Low levels of cadmium exposure affect bone by inhibiting Lgr4 expression in osteoblasts and osteoclasts.

BACKGROUND:Cadmium exposure is associated with bone loss. However, the mechanisms involved have not yet been fully understood. Leucine-rich repeat containing GPCR-4 (LGR4) can bind with the receptor activator of nuclear factors κB ligand (RANKL) and inhibit osteoclast formation. In addition, Lgr4 plays an important role in maintaining osteoblast activity. In the present study the effect of cadmium exposure on bone was investigated in terms of Lgr4 expression.

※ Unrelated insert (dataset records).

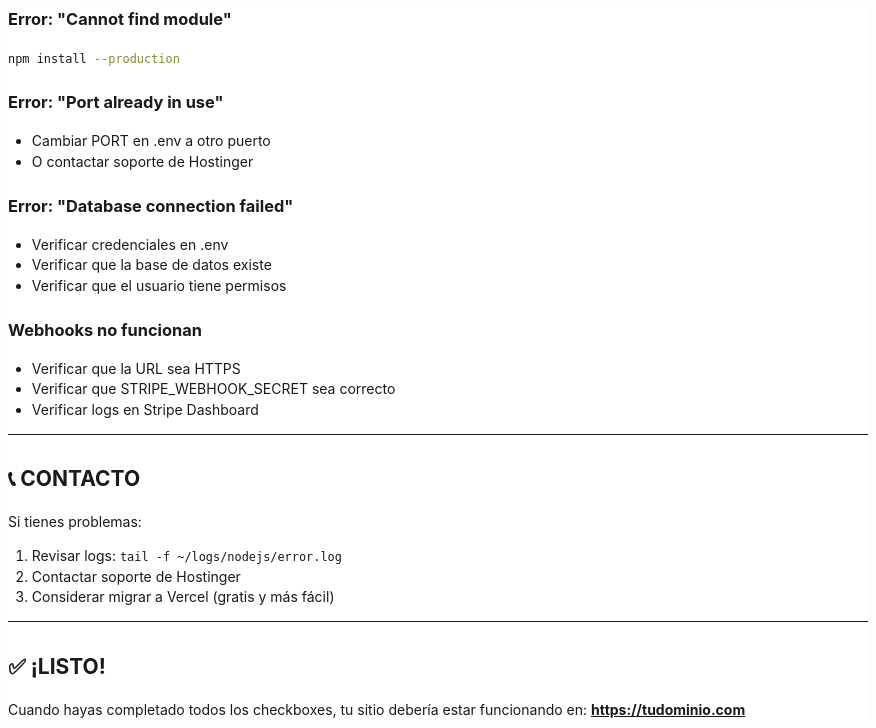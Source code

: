 ### Error: "Cannot find module"
```bash
npm install --production
```

### Error: "Port already in use"
- Cambiar PORT en .env a otro puerto
- O contactar soporte de Hostinger

### Error: "Database connection failed"
- Verificar credenciales en .env
- Verificar que la base de datos existe
- Verificar que el usuario tiene permisos

### Webhooks no funcionan
- Verificar que la URL sea HTTPS
- Verificar que STRIPE_WEBHOOK_SECRET sea correcto
- Verificar logs en Stripe Dashboard

---

## 📞 CONTACTO

Si tienes problemas:
1. Revisar logs: `tail -f ~/logs/nodejs/error.log`
2. Contactar soporte de Hostinger
3. Considerar migrar a Vercel (gratis y más fácil)

---

## ✅ ¡LISTO!

Cuando hayas completado todos los checkboxes, tu sitio debería estar funcionando en:
**https://tudominio.com**
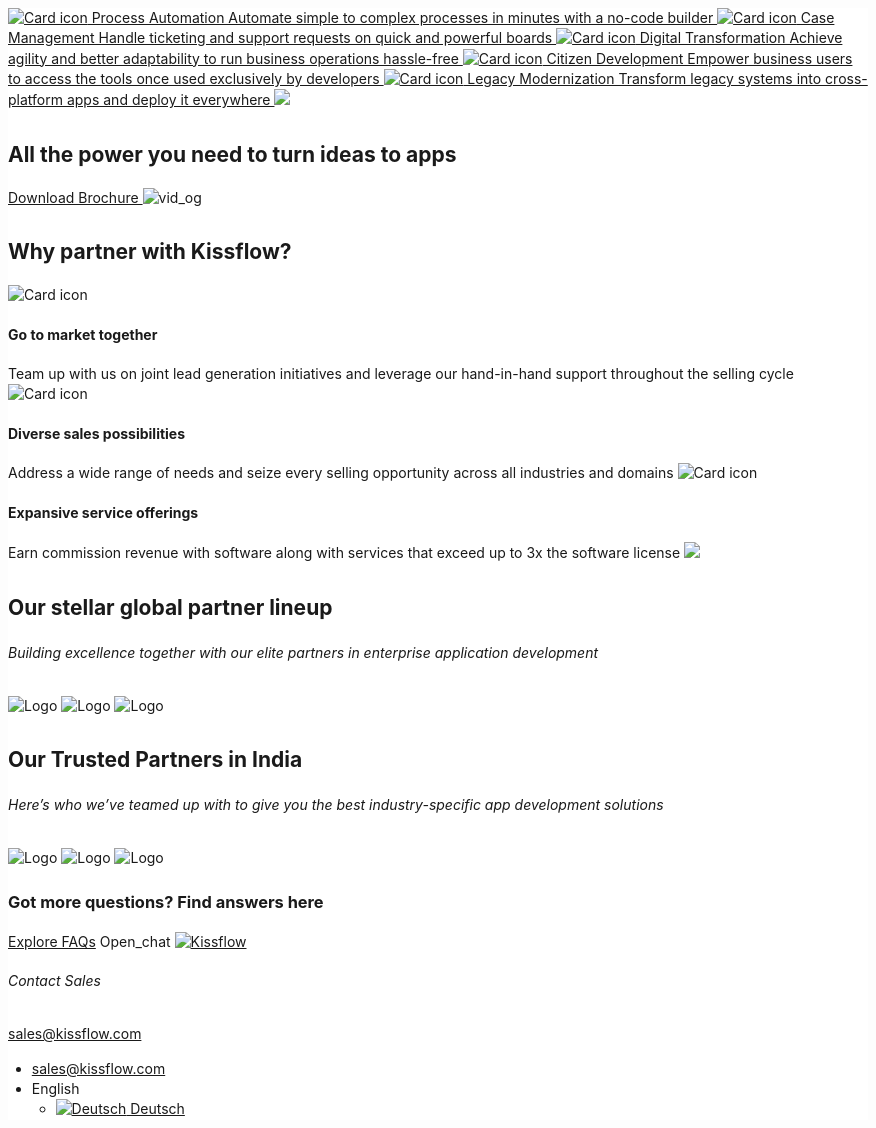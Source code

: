 [ ![Card icon](https://kissflow.com/hubfs/Icon_Process_Automation.webp) Process Automation Automate simple to complex processes in minutes with a no-code builder ](https://kissflow.com/partners/<https:/kissflow.com/workflow/process/>)
[ ![Card icon](https://kissflow.com/hubfs/Icon_Case_Management.webp) Case Management Handle ticketing and support requests on quick and powerful boards ](https://kissflow.com/partners/<https:/kissflow.com/workflow/case/>)
[ ![Card icon](https://kissflow.com/hubfs/icon_Digital_Transformation.webp) Digital Transformation Achieve agility and better adaptability to run business operations hassle-free ](https://kissflow.com/partners/<https:/kissflow.com/digital-transformation/>)
[ ![Card icon](https://kissflow.com/hubfs/Icon_Citizen_Development.webp) Citizen Development Empower business users to access the tools once used exclusively by developers ](https://kissflow.com/partners/<https:/kissflow.com/citizen-development/>)
[ ![Card icon](https://kissflow.com/hubfs/Icon_legacy_modernization.webp) Legacy Modernization Transform legacy systems into cross-platform apps and deploy it everywhere ](https://kissflow.com/partners/<https:/kissflow.com/low-code/modernize-applications/>)
![](https://kissflow.com/hubfs/close.png)
## All the power you need to turn ideas to apps
[Download Brochure ](https://kissflow.com/partners/<https:/kissflow.com/hubfs/Kissflow_Brochure.pdf>)
![vid_og](https://kissflow.com/hubfs/vid_og.webp)
## Why partner with Kissflow?
![Card icon](https://kissflow.com/hubfs/Icon_Go_to_market_together.webp)
####  Go to market together
Team up with us on joint lead generation initiatives and leverage our hand-in-hand support throughout the selling cycle
![Card icon](https://kissflow.com/hubfs/Icon_Diverse_sales_possibilities.webp)
####  Diverse sales possibilities
Address a wide range of needs and seize every selling opportunity across all industries and domains
![Card icon](https://kissflow.com/hubfs/Icon_Expansive_service_offerings.webp)
####  Expansive service offerings
Earn commission revenue with software along with services that exceed up to 3x the software license
![](https://kissflow.com/hubfs/close.png)
## Our stellar global partner lineup
###### Building excellence together with our elite partners in enterprise application development
![Logo](https://kissflow.com/hs-fs/hubfs/Mobile_Global_Logo-1.webp?width=320&height=88&name=Mobile_Global_Logo-1.webp) ![Logo](https://kissflow.com/hs-fs/hubfs/Logo_g%20\(1\).webp?width=672&height=128&name=Logo_g%20\(1\).webp) ![Logo](https://kissflow.com/hubfs/Logo_g%20\(1\).webp)
## Our Trusted Partners in India
###### Here’s who we’ve teamed up with to give you the best industry-specific app development solutions
![Logo](https://kissflow.com/hs-fs/hubfs/India-Mob-Logo.webp?width=320&height=88&name=India-Mob-Logo.webp) ![Logo](https://kissflow.com/hs-fs/hubfs/India-Tap-Logo.webp?width=672&height=128&name=India-Tap-Logo.webp) ![Logo](https://kissflow.com/hubfs/India-DT-Logo.webp)
### Got more questions? Find answers here
[Explore FAQs](https://kissflow.com/partners/<https:/kissflow.com/partners/faq/>)
Open_chat 
[ ![Kissflow](https://kissflow.com/hubfs/kissflow_logo_web.svg) ](https://kissflow.com/partners/<https:/kissflow.com/>)
###### Contact Sales
sales@kissflow.com
  * sales@kissflow.com
  * English 
    * [ ![Deutsch](https://kissflow.com/hs-fs/hubfs/Germany-1.webp?width=24&height=18&name=Germany.webp) Deutsch ](https://kissflow.com/partners/<https:/kissflow.com/de/>)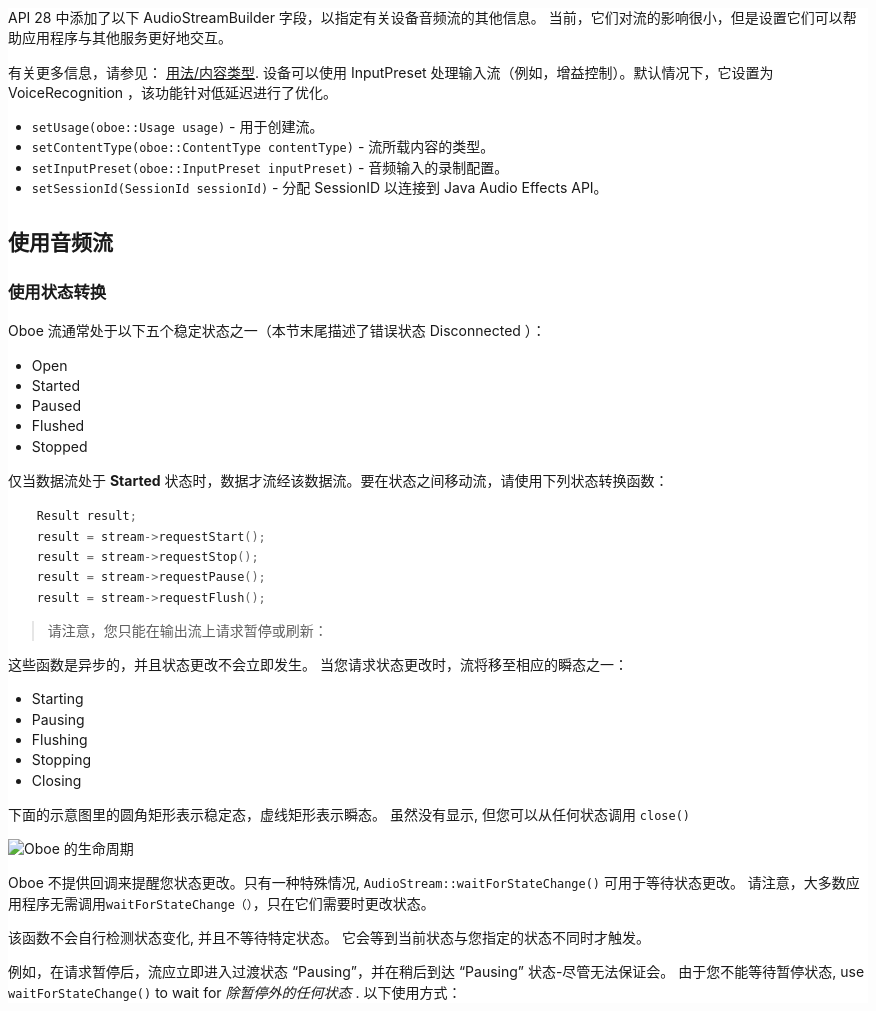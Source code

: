 API 28 中添加了以下 AudioStreamBuilder 字段，以指定有关设备音频流的其他信息。
当前，它们对流的影响很小，但是设置它们可以帮助应用程序与其他服务更好地交互。

有关更多信息，请参见： [用法/内容类型](https://source.android.com/devices/audio/attributes).
设备可以使用 InputPreset 处理输入流（例如，增益控制）。默认情况下，它设置为 VoiceRecognition ，该功能针对低延迟进行了优化。

* `setUsage(oboe::Usage usage)`  - 用于创建流。
* `setContentType(oboe::ContentType contentType)` - 流所载内容的类型。
* `setInputPreset(oboe::InputPreset inputPreset)` - 音频输入的录制配置。
* `setSessionId(SessionId sessionId)` - 分配 SessionID 以连接到 Java Audio Effects API。

## 使用音频流

### 使用状态转换

Oboe 流通常处于以下五个稳定状态之一（本节末尾描述了错误状态 Disconnected ）：

*   Open
*   Started
*   Paused
*   Flushed
*   Stopped

仅当数据流处于 **Started** 状态时，数据才流经该数据流。要在状态之间移动流，请使用下列状态转换函数：

```c++
    Result result;
    result = stream->requestStart();
    result = stream->requestStop();
    result = stream->requestPause();
    result = stream->requestFlush();
```

> 请注意，您只能在输出流上请求暂停或刷新：

这些函数是异步的，并且状态更改不会立即发生。
当您请求状态更改时，流将移至相应的瞬态之一：

*   Starting
*   Pausing
*   Flushing
*   Stopping
*   Closing

下面的示意图里的圆角矩形表示稳定态，虚线矩形表示瞬态。
虽然没有显示, 但您可以从任何状态调用 `close()`

![Oboe 的生命周期](images/oboe-lifecycle.png)

Oboe 不提供回调来提醒您状态更改。只有一种特殊情况, `AudioStream::waitForStateChange()` 可用于等待状态更改。
请注意，大多数应用程序无需调用`waitForStateChange（）`，只在它们需要时更改状态。

该函数不会自行检测状态变化, 并且不等待特定状态。 它会等到当前状态与您指定的状态不同时才触发。

例如，在请求暂停后，流应立即进入过渡状态 “Pausing”，并在稍后到达 “Pausing” 状态-尽管无法保证会。
由于您不能等待暂停状态, use `waitForStateChange()` to wait for *除暂停外的任何状态* . 以下使用方式：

METHODS:Raw 264.7 cells and primary osteoblasts were exposed to cadmium (0-60 nM/L). The effects of cadmium on osteoclast formation and osteoblast activity were investigated. Osteoclast differentiation-related (Traf6, NFATc1) and osteoblast-related (RANKL; osteoprotegerin, OPG) gene and protein expression were determined. Lgr4 expression in osteoclasts and osteoblasts were also determined. A rat model was established to show the effects of cadmium (50 mg/L) on bone loss and Lgr4 expression in vivo. RESULTS:Cadmium exposure inhibited osteoblast activities and stimulated osteoclast formation. Cadmium exposure also inhibited Lgr4 expression in both osteoclasts and osteoblasts. Low dose of RANKL added to the culture medium could promote osteoclast formation in cadmium-pretreated RAW264.7 cells. Blocking Lgr4 in osteoclasts only slightly inhibited cadmium-induced osteoclast formation in cadmium-pretreated RAW264.7 cells. Cadmium significantly upregulated the AKT/ERK signaling pathway. An in vivo study showed that cadmium exposure promoted osteoclast formation and inhibited Lgr4 expression. CONCLUSIONS:Our data indicates that cadmium may induce bone loss by inhibiting Lgr4-related bone formation and promoting Lgr4-related osteoclast formation.